* Problem:
Within the entries below, find every line that has the string "where", then copy it.

* Input:
>>>>

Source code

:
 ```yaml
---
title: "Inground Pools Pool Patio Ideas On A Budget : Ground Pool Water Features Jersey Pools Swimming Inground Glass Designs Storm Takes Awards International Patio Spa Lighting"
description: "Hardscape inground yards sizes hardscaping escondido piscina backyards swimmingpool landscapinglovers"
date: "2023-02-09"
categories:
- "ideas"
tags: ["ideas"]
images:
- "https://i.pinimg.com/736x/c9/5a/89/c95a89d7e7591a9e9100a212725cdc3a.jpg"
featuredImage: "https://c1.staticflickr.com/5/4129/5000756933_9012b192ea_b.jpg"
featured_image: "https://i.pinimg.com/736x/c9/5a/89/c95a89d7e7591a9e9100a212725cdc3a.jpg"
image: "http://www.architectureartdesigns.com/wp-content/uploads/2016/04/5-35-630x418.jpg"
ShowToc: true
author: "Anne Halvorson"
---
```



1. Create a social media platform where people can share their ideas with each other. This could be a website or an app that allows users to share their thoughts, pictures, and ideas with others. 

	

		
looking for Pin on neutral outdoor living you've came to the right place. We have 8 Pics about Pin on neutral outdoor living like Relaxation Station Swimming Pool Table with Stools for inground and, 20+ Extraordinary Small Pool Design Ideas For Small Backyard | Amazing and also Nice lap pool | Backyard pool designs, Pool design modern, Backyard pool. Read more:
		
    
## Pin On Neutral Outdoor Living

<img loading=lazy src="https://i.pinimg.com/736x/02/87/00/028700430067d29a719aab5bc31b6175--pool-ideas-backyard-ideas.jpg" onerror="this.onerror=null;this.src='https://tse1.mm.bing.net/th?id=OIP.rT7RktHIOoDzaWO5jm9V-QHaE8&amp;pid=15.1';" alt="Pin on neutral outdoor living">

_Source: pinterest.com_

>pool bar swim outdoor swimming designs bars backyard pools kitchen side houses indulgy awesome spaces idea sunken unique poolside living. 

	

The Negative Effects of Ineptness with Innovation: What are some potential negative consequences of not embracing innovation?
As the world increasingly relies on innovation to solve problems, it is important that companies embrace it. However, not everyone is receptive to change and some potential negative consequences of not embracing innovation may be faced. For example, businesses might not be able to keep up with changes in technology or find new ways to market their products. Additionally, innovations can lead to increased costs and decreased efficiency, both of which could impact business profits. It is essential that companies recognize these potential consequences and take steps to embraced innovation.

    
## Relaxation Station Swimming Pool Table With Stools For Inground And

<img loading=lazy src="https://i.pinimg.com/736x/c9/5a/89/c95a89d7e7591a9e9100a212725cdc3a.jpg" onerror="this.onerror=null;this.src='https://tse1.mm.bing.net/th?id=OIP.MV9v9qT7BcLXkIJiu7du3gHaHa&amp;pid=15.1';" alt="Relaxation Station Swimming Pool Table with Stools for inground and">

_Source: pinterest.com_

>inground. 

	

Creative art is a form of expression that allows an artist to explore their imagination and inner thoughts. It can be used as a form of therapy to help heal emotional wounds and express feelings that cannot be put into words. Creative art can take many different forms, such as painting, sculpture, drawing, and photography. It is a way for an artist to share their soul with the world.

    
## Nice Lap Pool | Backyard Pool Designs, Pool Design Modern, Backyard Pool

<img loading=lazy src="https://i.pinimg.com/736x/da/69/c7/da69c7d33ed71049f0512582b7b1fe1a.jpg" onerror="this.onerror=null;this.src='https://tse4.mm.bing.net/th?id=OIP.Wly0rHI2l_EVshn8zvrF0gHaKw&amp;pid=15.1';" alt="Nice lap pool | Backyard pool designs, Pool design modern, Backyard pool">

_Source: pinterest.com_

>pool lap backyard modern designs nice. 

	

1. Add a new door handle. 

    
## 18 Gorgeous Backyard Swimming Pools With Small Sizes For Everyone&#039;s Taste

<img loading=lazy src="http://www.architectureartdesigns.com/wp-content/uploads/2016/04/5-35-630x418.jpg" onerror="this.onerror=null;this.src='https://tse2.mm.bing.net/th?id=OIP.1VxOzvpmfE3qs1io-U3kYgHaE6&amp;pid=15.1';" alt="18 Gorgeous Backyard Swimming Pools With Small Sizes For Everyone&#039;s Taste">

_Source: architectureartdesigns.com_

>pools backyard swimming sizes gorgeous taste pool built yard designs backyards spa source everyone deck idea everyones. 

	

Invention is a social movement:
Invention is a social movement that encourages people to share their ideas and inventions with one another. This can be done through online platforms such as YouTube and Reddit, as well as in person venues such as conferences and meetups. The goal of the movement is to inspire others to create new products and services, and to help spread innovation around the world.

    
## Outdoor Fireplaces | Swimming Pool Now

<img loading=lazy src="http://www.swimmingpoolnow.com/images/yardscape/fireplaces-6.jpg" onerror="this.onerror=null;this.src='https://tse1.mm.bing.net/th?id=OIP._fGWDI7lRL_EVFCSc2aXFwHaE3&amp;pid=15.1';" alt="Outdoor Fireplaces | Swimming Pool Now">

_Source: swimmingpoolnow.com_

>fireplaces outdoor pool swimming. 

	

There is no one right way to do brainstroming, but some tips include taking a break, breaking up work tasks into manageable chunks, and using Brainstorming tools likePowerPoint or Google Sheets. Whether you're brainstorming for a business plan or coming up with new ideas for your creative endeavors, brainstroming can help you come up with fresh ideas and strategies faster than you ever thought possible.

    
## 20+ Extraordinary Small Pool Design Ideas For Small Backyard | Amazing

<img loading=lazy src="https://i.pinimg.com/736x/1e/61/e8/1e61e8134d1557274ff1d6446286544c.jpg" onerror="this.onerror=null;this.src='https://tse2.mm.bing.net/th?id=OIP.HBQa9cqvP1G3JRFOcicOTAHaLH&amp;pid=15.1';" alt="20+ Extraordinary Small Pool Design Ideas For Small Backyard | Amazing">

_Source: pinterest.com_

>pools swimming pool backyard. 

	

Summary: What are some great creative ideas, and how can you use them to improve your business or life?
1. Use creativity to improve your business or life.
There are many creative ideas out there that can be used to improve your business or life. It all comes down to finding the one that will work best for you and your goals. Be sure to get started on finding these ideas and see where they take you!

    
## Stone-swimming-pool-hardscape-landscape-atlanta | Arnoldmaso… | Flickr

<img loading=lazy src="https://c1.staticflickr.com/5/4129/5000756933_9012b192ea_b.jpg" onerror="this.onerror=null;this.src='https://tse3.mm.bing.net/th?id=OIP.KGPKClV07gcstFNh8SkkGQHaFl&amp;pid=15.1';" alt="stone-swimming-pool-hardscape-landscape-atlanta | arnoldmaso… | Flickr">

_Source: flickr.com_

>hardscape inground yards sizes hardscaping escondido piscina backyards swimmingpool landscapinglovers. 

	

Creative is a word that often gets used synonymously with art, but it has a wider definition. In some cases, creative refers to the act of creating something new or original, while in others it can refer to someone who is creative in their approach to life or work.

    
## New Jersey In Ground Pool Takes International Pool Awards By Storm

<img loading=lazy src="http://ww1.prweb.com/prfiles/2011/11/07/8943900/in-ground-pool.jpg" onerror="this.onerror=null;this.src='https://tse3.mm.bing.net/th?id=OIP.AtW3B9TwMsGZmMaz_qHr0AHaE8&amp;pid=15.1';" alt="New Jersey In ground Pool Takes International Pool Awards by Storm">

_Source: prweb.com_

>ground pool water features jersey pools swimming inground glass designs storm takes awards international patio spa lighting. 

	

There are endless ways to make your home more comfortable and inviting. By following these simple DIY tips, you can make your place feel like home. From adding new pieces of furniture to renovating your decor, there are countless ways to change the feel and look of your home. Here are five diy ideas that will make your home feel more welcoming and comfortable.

<<<<

* Solved exercise:
1. Create a social media platform where people can share their ideas with each other. This could be a website or an app that allows users to share their thoughts, pictures, and ideas with others. 
There are many creative ideas out there that can be used to improve your business or life. It all comes down to finding the one that will work best for you and your goals. Be sure to get started on finding these ideas and see where they take you!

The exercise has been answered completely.